See the DVI in Lugbird

A red-rated finding from this checklist becomes an itemized line in seconds using Lugbird's free estimate calculator.

Try the estimate calculator

Using this list well

The checklist only works if it's run the same way every time. Pick this list or your own, but don't let it drift week to week, a DVI that changes every time a tech feels like it produces findings customers can't compare visit to visit. For the reasoning behind the color convention and how to roll a DVI out shop-wide, see the companion guide linked below.

Read why the color convention and photo evidence change how customers respond to findings, and how to roll a DVI out shop-wide.

Read: the DVI guide

What each rating should actually trigger

A rating without a next step is just a note nobody acts on. Green needs nothing beyond the record itself, it's proof the item was checked, not just skipped. Yellow should generate a mention at pickup and a note in the vehicle's history so the next visit isn't starting from zero, even if no work happens today. Red should generate a line on the estimate before the car leaves the lift, a red-rated brake or steering finding that never makes it onto a customer-facing estimate defeats the purpose of running the inspection at all.
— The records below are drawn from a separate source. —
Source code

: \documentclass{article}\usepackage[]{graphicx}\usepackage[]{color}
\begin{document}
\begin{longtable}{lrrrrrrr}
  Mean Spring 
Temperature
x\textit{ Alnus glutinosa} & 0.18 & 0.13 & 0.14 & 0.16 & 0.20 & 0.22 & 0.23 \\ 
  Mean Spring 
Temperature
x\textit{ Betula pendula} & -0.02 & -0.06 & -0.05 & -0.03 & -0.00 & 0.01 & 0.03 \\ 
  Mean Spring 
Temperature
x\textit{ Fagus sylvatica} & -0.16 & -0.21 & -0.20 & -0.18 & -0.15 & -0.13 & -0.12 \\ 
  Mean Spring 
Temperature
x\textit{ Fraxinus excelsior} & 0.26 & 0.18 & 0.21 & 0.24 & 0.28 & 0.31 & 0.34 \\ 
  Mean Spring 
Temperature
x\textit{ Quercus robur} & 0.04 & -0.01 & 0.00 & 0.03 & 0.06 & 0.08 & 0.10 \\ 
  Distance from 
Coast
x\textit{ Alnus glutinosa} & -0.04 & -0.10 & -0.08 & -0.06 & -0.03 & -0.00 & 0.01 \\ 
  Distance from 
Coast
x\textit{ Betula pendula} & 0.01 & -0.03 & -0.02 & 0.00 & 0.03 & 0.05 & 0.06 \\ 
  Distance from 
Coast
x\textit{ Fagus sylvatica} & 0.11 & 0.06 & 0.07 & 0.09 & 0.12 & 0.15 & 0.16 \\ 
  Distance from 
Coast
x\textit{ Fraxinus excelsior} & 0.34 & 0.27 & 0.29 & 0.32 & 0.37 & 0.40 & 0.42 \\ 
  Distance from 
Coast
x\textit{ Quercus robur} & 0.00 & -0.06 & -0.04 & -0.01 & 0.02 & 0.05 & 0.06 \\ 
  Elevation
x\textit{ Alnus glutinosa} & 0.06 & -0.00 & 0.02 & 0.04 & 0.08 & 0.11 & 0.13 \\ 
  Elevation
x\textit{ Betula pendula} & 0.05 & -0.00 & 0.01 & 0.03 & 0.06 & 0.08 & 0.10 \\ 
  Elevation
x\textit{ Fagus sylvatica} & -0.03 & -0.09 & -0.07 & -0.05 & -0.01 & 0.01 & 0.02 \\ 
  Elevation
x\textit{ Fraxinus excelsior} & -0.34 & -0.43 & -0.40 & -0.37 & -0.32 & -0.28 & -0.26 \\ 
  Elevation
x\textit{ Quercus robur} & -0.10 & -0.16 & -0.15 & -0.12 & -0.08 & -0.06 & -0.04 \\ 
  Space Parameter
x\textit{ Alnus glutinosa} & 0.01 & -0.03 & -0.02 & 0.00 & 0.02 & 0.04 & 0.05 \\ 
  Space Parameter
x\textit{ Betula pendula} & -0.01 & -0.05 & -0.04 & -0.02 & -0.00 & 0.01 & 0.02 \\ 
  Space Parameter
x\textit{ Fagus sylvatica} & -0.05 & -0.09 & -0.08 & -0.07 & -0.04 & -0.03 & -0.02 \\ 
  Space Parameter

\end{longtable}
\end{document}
Specialty shops: what to add

This 22-point list covers a general repair shop well. Diesel and fleet shops often add a DPF and emissions section. Motorcycle shops swap the tire section's four-wheel language for two and add chain and sprocket wear. European specialty shops sometimes add a coding or software-update check, since electronic service reminders are part of the ownership experience for those brands. Add sections, don't remove core ones, the base list catches the safety-critical items every vehicle shares.

Common questions

Can I customize this checklist for my shop?

Yes, this is a solid starting point, not a rulebook. Diesel, motorcycle, and European specialty shops often add sections. What matters more than the exact items is running the same list consistently so findings are comparable across visits.
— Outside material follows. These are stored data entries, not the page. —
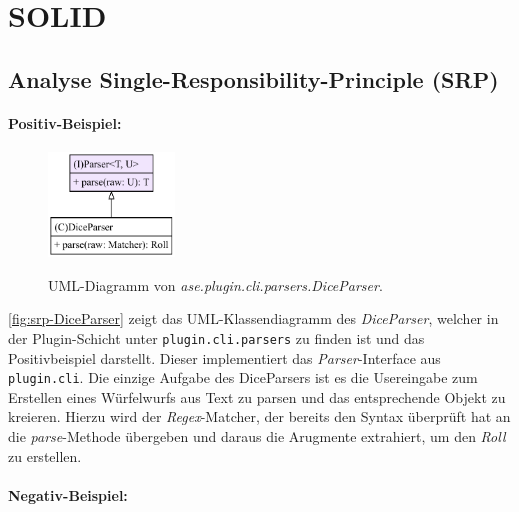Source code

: \chapter{SOLID}

\section{Analyse Single-Responsibility-Principle (SRP)}

\subsubsection{Positiv-Beispiel:}

\begin{figure}
	\centering
	\vspace{-30pt} %
	\includegraphics[width=0.30\textwidth]{Bilder/DiceParser_structure.pdf}
	\vspace{-10pt}
	\caption[UML-Diagramm von ase.plugin.cli.parsers.DiceParser.]{\unskip}
	UML-Diagramm von \textit{ase.plugin.cli.parsers.DiceParser}.
	\label{fig:srp-DiceParser}
\end{figure}

\autoref{fig:srp-DiceParser} zeigt das UML-Klassendiagramm des \textit{DiceParser}, welcher in der Plugin-Schicht
unter \texttt{plugin.cli.parsers} zu finden ist und das Positivbeispiel darstellt. 
Dieser implementiert das \textit{Parser}-Interface aus 
\texttt{plugin.cli}. Die einzige Aufgabe des DiceParsers ist es die Usereingabe zum Erstellen eines Würfelwurfs
aus Text zu parsen und das entsprechende Objekt zu kreieren. Hierzu wird der \textit{Regex}-Matcher, der 
bereits den Syntax überprüft hat an die \textit{parse}-Methode übergeben und daraus die Arugmente extrahiert, 
um den \textit{Roll} zu erstellen.

\subsubsection{Negativ-Beispiel:}

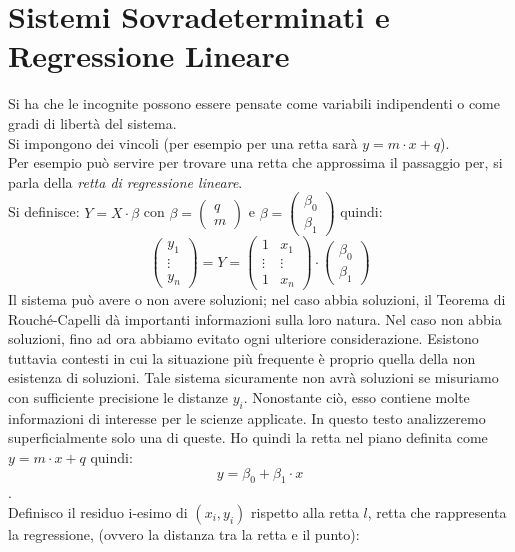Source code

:\documentclass[a4paper,12pt, oneside]{book}
\begin{document}
\chapter{Sistemi Sovradeterminati e Regressione Lineare}
Si ha che le incognite possono essere pensate come variabili indipendenti o come gradi di libertà del sistema.\\
Si impongono dei vincoli (per esempio per una retta sarà $y=m\cdot x+q$).\\
Per esempio può servire per trovare una retta che approssima il passaggio per, si parla della \textit{retta di regressione lineare}. \\
Si definisce: $Y=X\cdot \beta$ con $\beta=
	\left(\begin{matrix}
			q \\
			m
		\end{matrix}\right)
$ e $\beta=
	\left(\begin{matrix}
			\beta_0 \\
			\beta_1
		\end{matrix}\right)
$
quindi:
$$
	\left(\begin{matrix}
			y_1    \\
			\vdots \\
			y_n
		\end{matrix}\right)=Y=\left(\begin{matrix}
			1      & x_1    \\
			\vdots & \vdots \\
			1      & x_n
		\end{matrix}\right)\cdot\left(\begin{matrix}
			\beta_0 \\
			\beta_1
		\end{matrix}\right)
$$
Il sistema può avere o non avere soluzioni;  nel caso abbia soluzioni, il Teorema di Rouché-Capelli dà importanti informazioni sulla loro natura.  Nel caso non abbia soluzioni, fino ad ora
abbiamo evitato ogni ulteriore considerazione.  Esistono tuttavia contesti in cui la situazione
più frequente è proprio quella della non esistenza di soluzioni.
Tale sistema
sicuramente
non
avrà soluzioni se misuriamo con sufficiente precisione le distanze $y_i$.  Nonostante ciò, esso contiene molte informazioni di interesse per le scienze applicate.  In questo
testo analizzeremo superficialmente solo una di queste.
\newpage
Ho quindi la retta nel piano definita come $y=m\cdot x+q$ quindi: $$y=\beta_0+\beta_1\cdot x$$.\\
Definisco il residuo i-esimo di $(x_i, y_i)$ rispetto alla retta $l$, retta che rappresenta la regressione, (ovvero la distanza tra la retta e il punto):
\end{document}
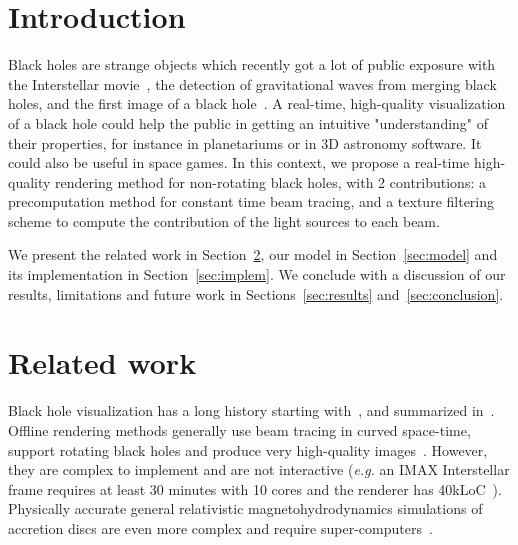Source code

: \documentclass{document}
\begin{document}
\section{Introduction}

Black holes are strange objects which recently got a lot of  public exposure 
with the Interstellar movie~\cite{James2015}, the detection of gravitational 
waves from merging black holes\cite{GRWave2016}, and the first image of a black 
hole~\cite{EHT2019}. A real-time, high-quality visualization of a black hole 
could help the public in getting an intuitive "understanding" of their 
properties, for instance in planetariums or in 3D astronomy software. It could 
also be useful in space games. In this context, we propose a real-time 
high-quality rendering method for non-rotating black holes, with 2 
contributions: a precomputation method for constant time beam tracing, and a 
texture filtering scheme to compute the contribution of the light sources to 
each beam.

We present the related work in Section~\ref{sec:relatedwork}, our model in 
Section~\ref{sec:model} and its implementation in Section~\ref{sec:implem}. We 
conclude with a discussion of our results, limitations and future work in 
Sections~\ref{sec:results} and~\ref{sec:conclusion}.

\section{Related work}\label{sec:relatedwork}

Black hole visualization has a long history starting with~\cite{Luminet1979}, 
and summarized in~\cite{Luminet2019}. Offline rendering methods generally use  
beam tracing in curved space-time, support rotating black holes and produce 
very high-quality images~\cite{Hamilton2014,Riazuelo2014,James2015}. However, 
they are complex to implement and are not interactive ({\em e.g.} an IMAX 
Interstellar frame requires at least 30 minutes with 10 cores and the renderer 
has 40kLoC~\cite{James2015}). Physically accurate general relativistic 
magnetohydrodynamics simulations of accretion discs are even more complex and 
require super-computers~\cite{MNRAS2018}.
\end{document}
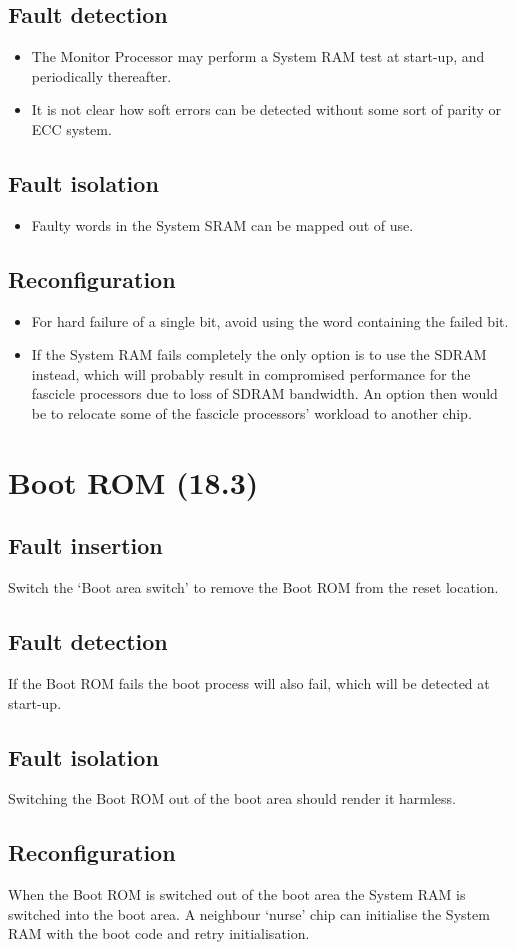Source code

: \documentclass[oneside, a4paper, 11pt]{memoir}
\newenvironment{itmz}{
	\begin{itemize}
		\setlength{\itemsep}{0pt}
		\setlength{\parskip}{0pt}
	}{\end{itemize}}
\begin{document}
\subsection*{Fault detection}
\begin{itmz}
\item The Monitor Processor may perform a System RAM test at start-up, and periodically thereafter.
\item It is not clear how soft errors can be detected without some sort of parity or ECC system.
\end{itmz}
\subsection*{Fault isolation}
\begin{itmz}
\item Faulty words in the System SRAM can be mapped out of use.
\end{itmz}
\subsection*{Reconfiguration}
\begin{itmz}
\item For hard failure of a single bit, avoid using the word containing the failed bit.
\item If the System RAM fails completely the only option is to use the SDRAM instead, which will
probably result in compromised performance for the fascicle processors due to loss of SDRAM
bandwidth. An option then would be to relocate some of the fascicle processors' workload to
another chip.
\end{itmz}

\section{Boot ROM (18.3)}
\subsection*{Fault insertion}
Switch the `Boot area switch' to remove the Boot ROM from the reset location.
\subsection*{Fault detection}
If the Boot ROM fails the boot process will also fail, which will be detected at start-up.
\subsection*{Fault isolation}
Switching the Boot ROM out of the boot area should render it harmless.
\subsection*{Reconfiguration}
When the Boot ROM is switched out of the boot area the System RAM is switched into the boot
area. A neighbour `nurse' chip can initialise the System RAM with the boot code and retry
initialisation.
\end{document}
Do I need photos for every green item too?

Not usually. Photos matter most on yellow and red findings, where the customer needs to see evidence before approving work. Photographing every green item adds time without adding much value.

How many points should a DVI checklist have?

Somewhere around 20 to 25 points is the common sweet spot: thorough enough to catch what matters, short enough that a tech will actually finish it on every car instead of rushing through it.